Task description » Take every record and write it out again exactly, with no images included.
== Segment start ==
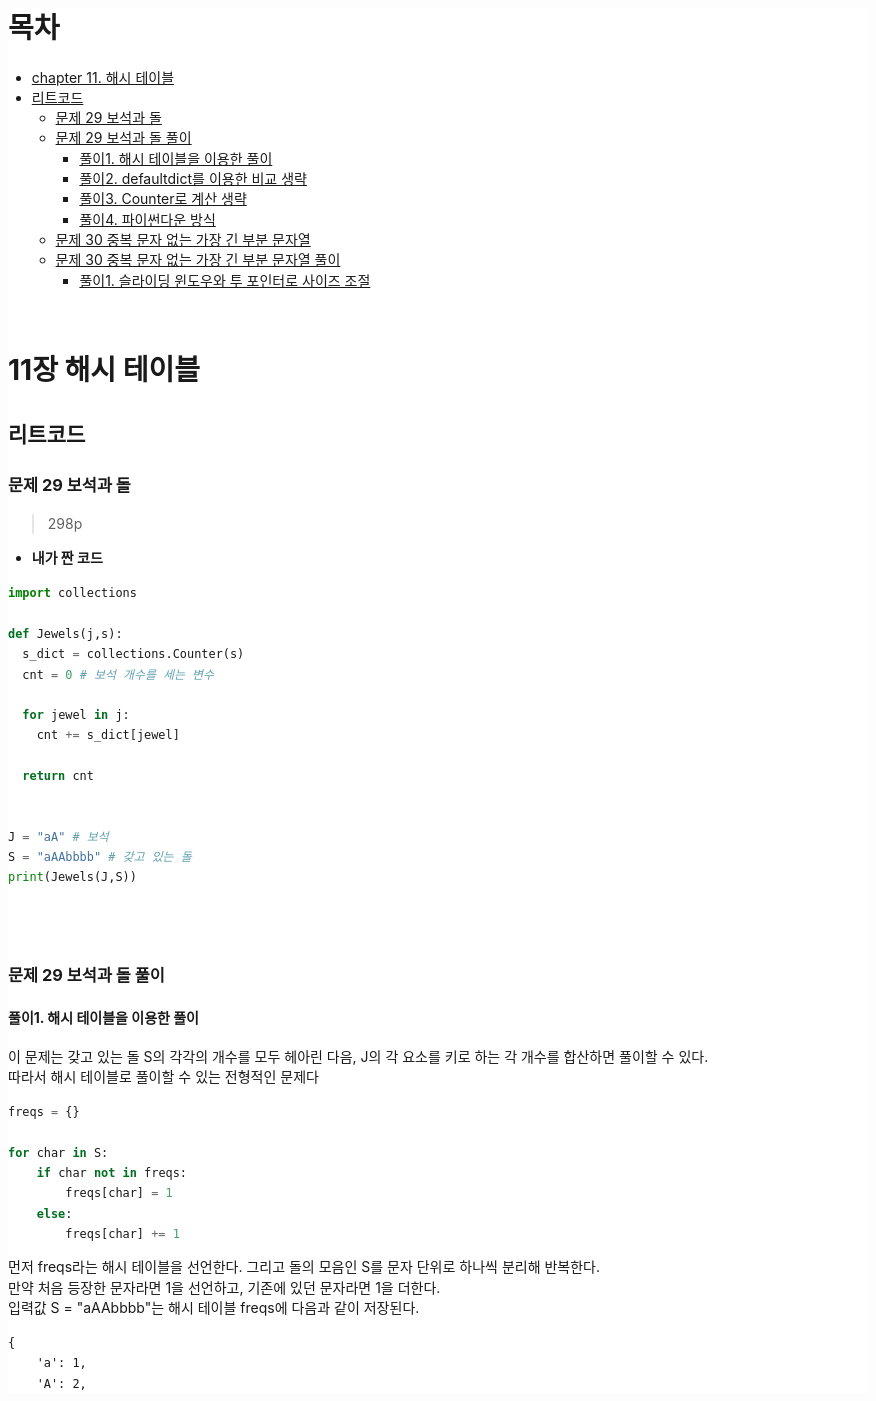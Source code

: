 # 목차
* [chapter 11. 해시 테이블](#11장-해시-테이블)
* [리트코드](#리트코드)
  + [문제 29 보석과 돌](#문제-29-보석과-돌)
  + [문제 29 보석과 돌 풀이](#문제-29-보석과-돌-풀이)
    - [풀이1. 해시 테이블을 이용한 풀이](#풀이1-해시-테이블을-이용한-풀이)
    - [풀이2. defaultdict를 이용한 비교 생략](#풀이2-defaultdict를-이용한-비교-생략)
    - [풀이3. Counter로 계산 생략](#풀이3-counter로-계산-생략)
    - [풀이4. 파이썬다운 방식](#풀이4-파이썬다운-방식)
  + [문제 30 중복 문자 없는 가장 긴 부분 문자열](#문제-30-중복-문자-없는-가장-긴-부분-문자열)
  + [문제 30 중복 문자 없는 가장 긴 부분 문자열 풀이](#문제-30-중복-문자-없는-가장-긴-부분-문자열-풀이)
    - [풀이1. 슬라이딩 윈도우와 투 포인터로 사이즈 조절](#풀이1-슬라이딩-윈도우와-투-포인터로-사이즈-조절)
<br><br>


# 11장 해시 테이블
## 리트코드
### 문제 29 보석과 돌
> 298p

* **내가 짠 코드**<br>
```python
import collections

def Jewels(j,s):
  s_dict = collections.Counter(s)
  cnt = 0 # 보석 개수를 세는 변수

  for jewel in j:
    cnt += s_dict[jewel]

  return cnt


J = "aA" # 보석
S = "aAAbbbb" # 갖고 있는 돌
print(Jewels(J,S))
```
<br><br>

### 문제 29 보석과 돌 풀이
#### 풀이1. 해시 테이블을 이용한 풀이
이 문제는 갖고 있는 돌 S의 각각의 개수를 모두 헤아린 다음, J의 각 요소를 키로 하는 각 개수를 합산하면 풀이할 수 있다.<br>
따라서 해시 테이블로 풀이할 수 있는 전형적인 문제다
```python
freqs = {}

for char in S:
    if char not in freqs:
        freqs[char] = 1
    else:
        freqs[char] += 1
```
먼저 freqs라는 해시 테이블을 선언한다. 그리고 돌의 모음인 S를 문자 단위로 하나씩 분리해 반복한다.<br>
만약 처음 등장한 문자라면 1을 선언하고, 기존에 있던 문자라면 1을 더한다.<br>
입력값 S = "aAAbbbb"는 해시 테이블 freqs에 다음과 같이 저장된다.
```
{
    'a': 1,
    'A': 2,
```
== Segment end ==
The answer »
Source code

: # 목차
* [chapter 11. 해시 테이블](#11장-해시-테이블)
* [리트코드](#리트코드)
  + [문제 29 보석과 돌](#문제-29-보석과-돌)
  + [문제 29 보석과 돌 풀이](#문제-29-보석과-돌-풀이)
    - [풀이1. 해시 테이블을 이용한 풀이](#풀이1-해시-테이블을-이용한-풀이)
    - [풀이2. defaultdict를 이용한 비교 생략](#풀이2-defaultdict를-이용한-비교-생략)
    - [풀이3. Counter로 계산 생략](#풀이3-counter로-계산-생략)
    - [풀이4. 파이썬다운 방식](#풀이4-파이썬다운-방식)
  + [문제 30 중복 문자 없는 가장 긴 부분 문자열](#문제-30-중복-문자-없는-가장-긴-부분-문자열)
  + [문제 30 중복 문자 없는 가장 긴 부분 문자열 풀이](#문제-30-중복-문자-없는-가장-긴-부분-문자열-풀이)
    - [풀이1. 슬라이딩 윈도우와 투 포인터로 사이즈 조절](#풀이1-슬라이딩-윈도우와-투-포인터로-사이즈-조절)
<br><br>


# 11장 해시 테이블
## 리트코드
### 문제 29 보석과 돌
> 298p

* **내가 짠 코드**<br>
```python
import collections

def Jewels(j,s):
  s_dict = collections.Counter(s)
  cnt = 0 # 보석 개수를 세는 변수

  for jewel in j:
    cnt += s_dict[jewel]

  return cnt


J = "aA" # 보석
S = "aAAbbbb" # 갖고 있는 돌
print(Jewels(J,S))
```
<br><br>

### 문제 29 보석과 돌 풀이
#### 풀이1. 해시 테이블을 이용한 풀이
이 문제는 갖고 있는 돌 S의 각각의 개수를 모두 헤아린 다음, J의 각 요소를 키로 하는 각 개수를 합산하면 풀이할 수 있다.<br>
따라서 해시 테이블로 풀이할 수 있는 전형적인 문제다
```python
freqs = {}

for char in S:
    if char not in freqs:
        freqs[char] = 1
    else:
        freqs[char] += 1
```
먼저 freqs라는 해시 테이블을 선언한다. 그리고 돌의 모음인 S를 문자 단위로 하나씩 분리해 반복한다.<br>
만약 처음 등장한 문자라면 1을 선언하고, 기존에 있던 문자라면 1을 더한다.<br>
입력값 S = "aAAbbbb"는 해시 테이블 freqs에 다음과 같이 저장된다.
```
{
    'a': 1,
    'A': 2,
```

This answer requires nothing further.